Stored data:
[Start of Attachment]

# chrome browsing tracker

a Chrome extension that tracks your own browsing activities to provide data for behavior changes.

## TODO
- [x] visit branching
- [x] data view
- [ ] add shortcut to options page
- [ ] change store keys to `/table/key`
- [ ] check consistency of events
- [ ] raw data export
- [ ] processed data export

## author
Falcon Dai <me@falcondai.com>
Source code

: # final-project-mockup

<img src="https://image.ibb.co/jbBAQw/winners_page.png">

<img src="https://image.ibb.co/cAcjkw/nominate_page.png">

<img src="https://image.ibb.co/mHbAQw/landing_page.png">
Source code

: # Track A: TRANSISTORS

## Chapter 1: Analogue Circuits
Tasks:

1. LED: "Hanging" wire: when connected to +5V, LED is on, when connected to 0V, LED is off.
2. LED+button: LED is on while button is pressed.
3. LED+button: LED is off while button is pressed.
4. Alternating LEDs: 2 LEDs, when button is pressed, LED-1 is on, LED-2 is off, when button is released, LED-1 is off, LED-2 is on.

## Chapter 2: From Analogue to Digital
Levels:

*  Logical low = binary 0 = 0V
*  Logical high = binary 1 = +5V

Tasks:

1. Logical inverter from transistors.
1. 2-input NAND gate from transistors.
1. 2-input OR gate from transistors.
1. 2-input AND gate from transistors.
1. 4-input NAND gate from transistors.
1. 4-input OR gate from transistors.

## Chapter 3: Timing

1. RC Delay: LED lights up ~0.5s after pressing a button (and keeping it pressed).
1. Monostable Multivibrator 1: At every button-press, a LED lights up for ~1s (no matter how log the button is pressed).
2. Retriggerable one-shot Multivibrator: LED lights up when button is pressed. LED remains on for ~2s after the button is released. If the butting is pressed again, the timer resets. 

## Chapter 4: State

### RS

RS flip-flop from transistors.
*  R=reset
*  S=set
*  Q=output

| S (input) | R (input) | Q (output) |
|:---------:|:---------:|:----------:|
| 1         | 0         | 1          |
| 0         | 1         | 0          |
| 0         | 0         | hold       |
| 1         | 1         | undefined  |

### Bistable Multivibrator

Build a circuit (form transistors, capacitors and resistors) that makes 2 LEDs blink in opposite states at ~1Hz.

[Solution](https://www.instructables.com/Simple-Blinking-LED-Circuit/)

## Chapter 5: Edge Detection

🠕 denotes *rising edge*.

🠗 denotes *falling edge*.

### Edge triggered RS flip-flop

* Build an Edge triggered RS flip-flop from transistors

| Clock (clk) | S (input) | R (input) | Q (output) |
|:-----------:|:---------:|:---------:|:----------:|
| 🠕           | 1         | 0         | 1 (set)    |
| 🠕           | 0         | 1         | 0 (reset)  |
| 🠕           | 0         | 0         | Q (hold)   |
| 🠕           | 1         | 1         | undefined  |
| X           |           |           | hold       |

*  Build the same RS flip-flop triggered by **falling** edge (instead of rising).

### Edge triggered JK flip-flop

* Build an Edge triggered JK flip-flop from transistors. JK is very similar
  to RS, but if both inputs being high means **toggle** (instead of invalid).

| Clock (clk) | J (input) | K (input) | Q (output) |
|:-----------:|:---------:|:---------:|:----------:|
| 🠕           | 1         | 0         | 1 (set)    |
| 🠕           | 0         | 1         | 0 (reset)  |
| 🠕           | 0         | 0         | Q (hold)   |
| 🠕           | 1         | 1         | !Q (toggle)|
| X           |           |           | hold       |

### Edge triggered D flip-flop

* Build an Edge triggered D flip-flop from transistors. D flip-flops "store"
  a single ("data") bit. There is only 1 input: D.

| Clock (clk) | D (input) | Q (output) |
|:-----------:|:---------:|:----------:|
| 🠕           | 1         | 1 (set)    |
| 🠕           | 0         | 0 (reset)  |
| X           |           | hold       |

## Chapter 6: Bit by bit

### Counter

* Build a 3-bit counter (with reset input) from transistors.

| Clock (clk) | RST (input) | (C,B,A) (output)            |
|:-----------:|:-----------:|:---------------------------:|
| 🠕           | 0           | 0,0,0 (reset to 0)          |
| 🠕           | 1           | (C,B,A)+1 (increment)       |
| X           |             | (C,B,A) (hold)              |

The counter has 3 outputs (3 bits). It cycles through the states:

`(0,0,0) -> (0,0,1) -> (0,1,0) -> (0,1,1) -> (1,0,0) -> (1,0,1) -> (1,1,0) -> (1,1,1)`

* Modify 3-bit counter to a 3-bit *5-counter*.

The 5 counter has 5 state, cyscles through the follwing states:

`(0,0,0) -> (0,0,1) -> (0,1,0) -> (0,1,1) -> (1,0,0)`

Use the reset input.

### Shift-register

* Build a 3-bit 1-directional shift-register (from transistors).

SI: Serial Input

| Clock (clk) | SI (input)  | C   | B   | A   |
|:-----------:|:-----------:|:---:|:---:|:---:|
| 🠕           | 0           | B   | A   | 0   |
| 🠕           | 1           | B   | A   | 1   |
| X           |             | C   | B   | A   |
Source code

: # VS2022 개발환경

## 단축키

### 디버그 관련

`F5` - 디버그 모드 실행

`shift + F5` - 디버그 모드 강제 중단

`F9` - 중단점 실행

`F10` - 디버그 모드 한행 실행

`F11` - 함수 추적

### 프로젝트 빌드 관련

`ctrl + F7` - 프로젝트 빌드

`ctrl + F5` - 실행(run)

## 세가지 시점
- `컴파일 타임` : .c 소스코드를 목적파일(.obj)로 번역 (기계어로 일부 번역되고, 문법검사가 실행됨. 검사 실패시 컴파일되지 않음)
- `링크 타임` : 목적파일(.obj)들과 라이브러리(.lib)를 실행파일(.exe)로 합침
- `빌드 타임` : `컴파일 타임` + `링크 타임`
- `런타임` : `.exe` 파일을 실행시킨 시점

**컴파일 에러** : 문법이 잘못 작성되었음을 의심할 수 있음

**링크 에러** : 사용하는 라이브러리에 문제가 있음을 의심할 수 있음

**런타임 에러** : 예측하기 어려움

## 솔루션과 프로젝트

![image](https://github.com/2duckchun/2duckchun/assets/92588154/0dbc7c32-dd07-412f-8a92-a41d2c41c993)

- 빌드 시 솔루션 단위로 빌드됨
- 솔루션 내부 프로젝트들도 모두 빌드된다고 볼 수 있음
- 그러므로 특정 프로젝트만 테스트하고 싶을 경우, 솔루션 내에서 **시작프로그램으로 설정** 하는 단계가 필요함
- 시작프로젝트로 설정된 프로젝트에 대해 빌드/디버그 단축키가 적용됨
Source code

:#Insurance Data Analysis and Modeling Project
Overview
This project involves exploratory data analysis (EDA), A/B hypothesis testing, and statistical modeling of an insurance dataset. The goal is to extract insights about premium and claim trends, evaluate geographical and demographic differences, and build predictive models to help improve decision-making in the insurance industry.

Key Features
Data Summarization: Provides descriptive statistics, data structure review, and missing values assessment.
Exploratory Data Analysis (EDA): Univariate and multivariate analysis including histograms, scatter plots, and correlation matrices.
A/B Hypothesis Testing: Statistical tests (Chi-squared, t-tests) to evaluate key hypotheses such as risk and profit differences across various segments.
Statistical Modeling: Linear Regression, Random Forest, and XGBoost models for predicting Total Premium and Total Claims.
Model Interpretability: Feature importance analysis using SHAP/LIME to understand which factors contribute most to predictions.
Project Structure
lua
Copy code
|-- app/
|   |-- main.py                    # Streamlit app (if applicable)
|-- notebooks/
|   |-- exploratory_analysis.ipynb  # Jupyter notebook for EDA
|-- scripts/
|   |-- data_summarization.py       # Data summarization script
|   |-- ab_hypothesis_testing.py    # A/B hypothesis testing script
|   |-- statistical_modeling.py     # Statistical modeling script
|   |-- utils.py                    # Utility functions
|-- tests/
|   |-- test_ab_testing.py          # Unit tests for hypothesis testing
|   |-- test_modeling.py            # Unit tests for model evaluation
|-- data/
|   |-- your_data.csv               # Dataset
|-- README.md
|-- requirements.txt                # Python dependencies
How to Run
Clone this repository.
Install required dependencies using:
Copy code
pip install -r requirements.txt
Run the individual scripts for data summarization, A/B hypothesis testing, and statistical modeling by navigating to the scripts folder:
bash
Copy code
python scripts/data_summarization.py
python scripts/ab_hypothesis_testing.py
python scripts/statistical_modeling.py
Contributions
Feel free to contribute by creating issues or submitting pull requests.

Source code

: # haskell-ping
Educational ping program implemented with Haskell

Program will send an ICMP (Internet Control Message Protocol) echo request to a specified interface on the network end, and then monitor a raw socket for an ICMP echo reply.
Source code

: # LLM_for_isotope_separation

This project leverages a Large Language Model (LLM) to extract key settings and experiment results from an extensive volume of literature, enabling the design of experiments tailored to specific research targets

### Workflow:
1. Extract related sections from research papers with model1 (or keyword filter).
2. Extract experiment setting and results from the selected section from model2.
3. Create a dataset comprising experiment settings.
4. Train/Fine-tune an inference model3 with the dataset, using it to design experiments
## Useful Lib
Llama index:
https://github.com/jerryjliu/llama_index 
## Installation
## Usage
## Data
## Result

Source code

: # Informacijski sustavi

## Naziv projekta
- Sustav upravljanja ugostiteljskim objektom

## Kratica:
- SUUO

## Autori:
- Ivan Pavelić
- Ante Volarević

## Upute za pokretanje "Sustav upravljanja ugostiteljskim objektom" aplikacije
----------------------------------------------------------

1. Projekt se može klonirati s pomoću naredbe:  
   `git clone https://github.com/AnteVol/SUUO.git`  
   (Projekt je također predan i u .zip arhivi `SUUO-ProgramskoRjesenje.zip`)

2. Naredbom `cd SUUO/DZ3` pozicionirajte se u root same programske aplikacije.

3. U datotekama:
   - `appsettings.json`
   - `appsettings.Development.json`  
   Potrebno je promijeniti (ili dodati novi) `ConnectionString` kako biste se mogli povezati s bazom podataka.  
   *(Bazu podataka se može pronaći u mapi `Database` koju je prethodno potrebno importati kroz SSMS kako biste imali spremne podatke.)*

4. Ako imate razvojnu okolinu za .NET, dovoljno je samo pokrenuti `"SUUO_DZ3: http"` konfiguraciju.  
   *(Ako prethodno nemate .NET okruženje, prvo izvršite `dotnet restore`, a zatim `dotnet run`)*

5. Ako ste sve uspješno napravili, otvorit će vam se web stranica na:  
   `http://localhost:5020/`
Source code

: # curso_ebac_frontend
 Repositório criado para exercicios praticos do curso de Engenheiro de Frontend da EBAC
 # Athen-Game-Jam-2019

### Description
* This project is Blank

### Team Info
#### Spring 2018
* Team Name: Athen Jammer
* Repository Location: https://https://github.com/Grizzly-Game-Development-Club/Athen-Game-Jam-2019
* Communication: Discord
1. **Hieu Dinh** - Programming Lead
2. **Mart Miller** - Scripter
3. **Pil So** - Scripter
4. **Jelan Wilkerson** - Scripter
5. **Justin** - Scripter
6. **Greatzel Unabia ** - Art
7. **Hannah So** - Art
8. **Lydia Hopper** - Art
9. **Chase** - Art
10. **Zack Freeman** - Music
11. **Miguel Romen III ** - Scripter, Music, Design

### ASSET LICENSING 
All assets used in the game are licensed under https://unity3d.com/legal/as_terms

[End of Attachment]

**Work request**: Please reproduce exactly the lines above, beginning with the first and ending with the line that contains "- [ ] change", and include nothing outside that range.

**Output of the exercise**:
# chrome browsing tracker

a Chrome extension that tracks your own browsing activities to provide data for behavior changes.

## TODO
- [x] visit branching
- [x] data view
- [ ] add shortcut to options page
- [ ] change store keys to `/table/key`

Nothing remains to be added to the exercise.